Warning: Fabric notebooks may share compute sessions across pipelines

In Microsoft Fabric, notebooks run from different pipelines can end up sharing the same computing session. This means data, variables, or state from one pipeline run could leak into another. It's a subtle gotcha worth knowing before it causes hard-to-debug problems.

Microsoft Fabric is a cloud platform for running data workflows. When you set up multiple pipelines — automated sequences of tasks — that each trigger the same notebook, you might assume each run gets its own isolated environment. That assumption can be wrong.
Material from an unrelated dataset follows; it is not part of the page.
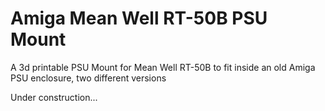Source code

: # Amiga Mean Well RT-50B PSU Mount
A 3d printable PSU Mount for Mean Well RT-50B to fit inside an old Amiga PSU enclosure, two different versions

Under construction...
Fabric supports a feature called High Concurrency (HC) sessions, which allows multiple pipelines to share a single running session to save resources. The side effect is that variables or state set during one pipeline's execution may still be present when another pipeline runs in the same session. This can cause unexpected errors or incorrect results that are difficult to trace. If your pipelines need to run independently, check your session isolation settings to make sure HC session sharing is disabled or properly scoped.

Key points

Quick term guide

Microsoft Fabric
A Microsoft platform that combines data management and AI integration tools in one place.
pipeline
An automated sequence of steps that processes or moves data without manual intervention.
workflows
The specific order of steps taken to finish a piece of work.
workflow
A repeatable set of steps for getting a task done.
trigger
A signal or condition that starts a task.
High Concurrency (HC) session
A shared computing environment that lets multiple tasks run at the same time using the same resources.
sources
Evidence showing where a piece of information came from.
session isolation
A setting that ensures each pipeline run gets its own separate environment, preventing data from leaking between runs.